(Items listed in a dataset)
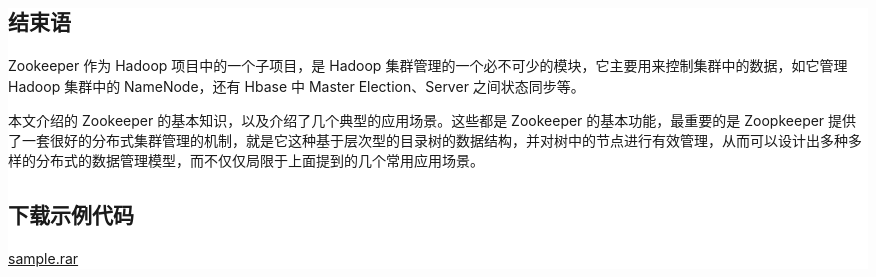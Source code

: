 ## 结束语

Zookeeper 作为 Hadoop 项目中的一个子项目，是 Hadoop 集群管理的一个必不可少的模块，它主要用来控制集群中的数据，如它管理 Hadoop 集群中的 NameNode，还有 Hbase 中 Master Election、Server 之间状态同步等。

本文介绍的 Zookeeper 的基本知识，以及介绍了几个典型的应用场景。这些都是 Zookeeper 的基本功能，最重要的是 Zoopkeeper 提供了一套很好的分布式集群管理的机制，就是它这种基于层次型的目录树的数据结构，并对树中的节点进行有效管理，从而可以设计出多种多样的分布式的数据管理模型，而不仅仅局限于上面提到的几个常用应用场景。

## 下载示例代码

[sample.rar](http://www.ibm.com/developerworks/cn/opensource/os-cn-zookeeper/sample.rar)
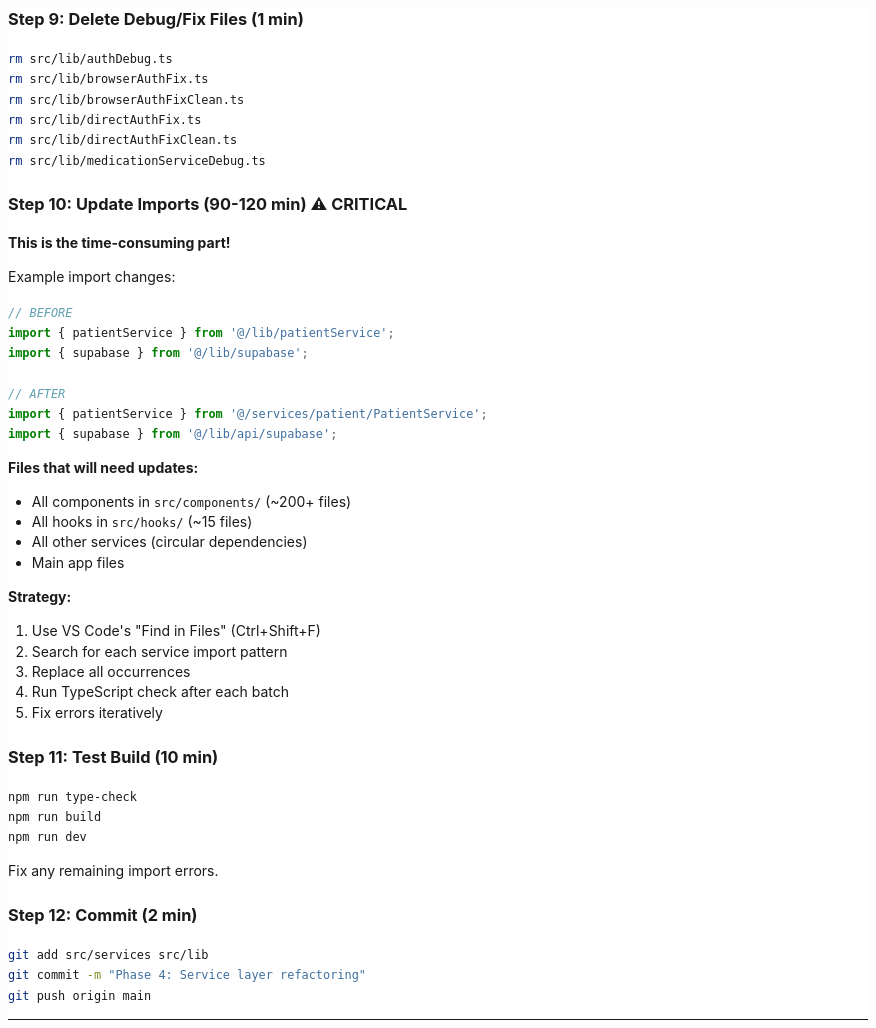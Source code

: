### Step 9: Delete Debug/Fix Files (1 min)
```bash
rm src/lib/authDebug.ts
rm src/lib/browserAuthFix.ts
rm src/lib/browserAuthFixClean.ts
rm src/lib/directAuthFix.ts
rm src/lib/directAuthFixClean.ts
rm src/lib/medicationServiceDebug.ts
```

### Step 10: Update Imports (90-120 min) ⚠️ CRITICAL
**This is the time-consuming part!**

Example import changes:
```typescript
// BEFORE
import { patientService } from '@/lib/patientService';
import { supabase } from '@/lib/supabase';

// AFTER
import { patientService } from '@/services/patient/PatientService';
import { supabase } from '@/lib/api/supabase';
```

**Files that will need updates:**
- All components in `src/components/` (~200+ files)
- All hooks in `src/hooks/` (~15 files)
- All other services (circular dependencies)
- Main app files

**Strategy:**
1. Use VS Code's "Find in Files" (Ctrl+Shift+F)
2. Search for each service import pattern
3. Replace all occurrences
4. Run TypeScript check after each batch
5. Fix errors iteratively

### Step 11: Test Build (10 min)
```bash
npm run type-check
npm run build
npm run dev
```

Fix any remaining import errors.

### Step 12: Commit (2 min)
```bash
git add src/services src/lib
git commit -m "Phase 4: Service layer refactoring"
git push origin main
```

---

[Goal of the exercise] Your task is to return the entries above exactly, with no pictures.

[Result for this task]
Source code

: ## 结束语

Zookeeper 作为 Hadoop 项目中的一个子项目，是 Hadoop 集群管理的一个必不可少的模块，它主要用来控制集群中的数据，如它管理 Hadoop 集群中的 NameNode，还有 Hbase 中 Master Election、Server 之间状态同步等。

本文介绍的 Zookeeper 的基本知识，以及介绍了几个典型的应用场景。这些都是 Zookeeper 的基本功能，最重要的是 Zoopkeeper 提供了一套很好的分布式集群管理的机制，就是它这种基于层次型的目录树的数据结构，并对树中的节点进行有效管理，从而可以设计出多种多样的分布式的数据管理模型，而不仅仅局限于上面提到的几个常用应用场景。

## 下载示例代码

[sample.rar](http://www.ibm.com/developerworks/cn/opensource/os-cn-zookeeper/sample.rar)
Source code

:### Step 9: Delete Debug/Fix Files (1 min)
```bash
rm src/lib/authDebug.ts
rm src/lib/browserAuthFix.ts
rm src/lib/browserAuthFixClean.ts
rm src/lib/directAuthFix.ts
rm src/lib/directAuthFixClean.ts
rm src/lib/medicationServiceDebug.ts
```

### Step 10: Update Imports (90-120 min) ⚠️ CRITICAL
**This is the time-consuming part!**

Example import changes:
```typescript
// BEFORE
import { patientService } from '@/lib/patientService';
import { supabase } from '@/lib/supabase';

// AFTER
import { patientService } from '@/services/patient/PatientService';
import { supabase } from '@/lib/api/supabase';
```

**Files that will need updates:**
- All components in `src/components/` (~200+ files)
- All hooks in `src/hooks/` (~15 files)
- All other services (circular dependencies)
- Main app files

**Strategy:**
1. Use VS Code's "Find in Files" (Ctrl+Shift+F)
2. Search for each service import pattern
3. Replace all occurrences
4. Run TypeScript check after each batch
5. Fix errors iteratively

### Step 11: Test Build (10 min)
```bash
npm run type-check
npm run build
npm run dev
```

Fix any remaining import errors.

### Step 12: Commit (2 min)
```bash
git add src/services src/lib
git commit -m "Phase 4: Service layer refactoring"
git push origin main
```

---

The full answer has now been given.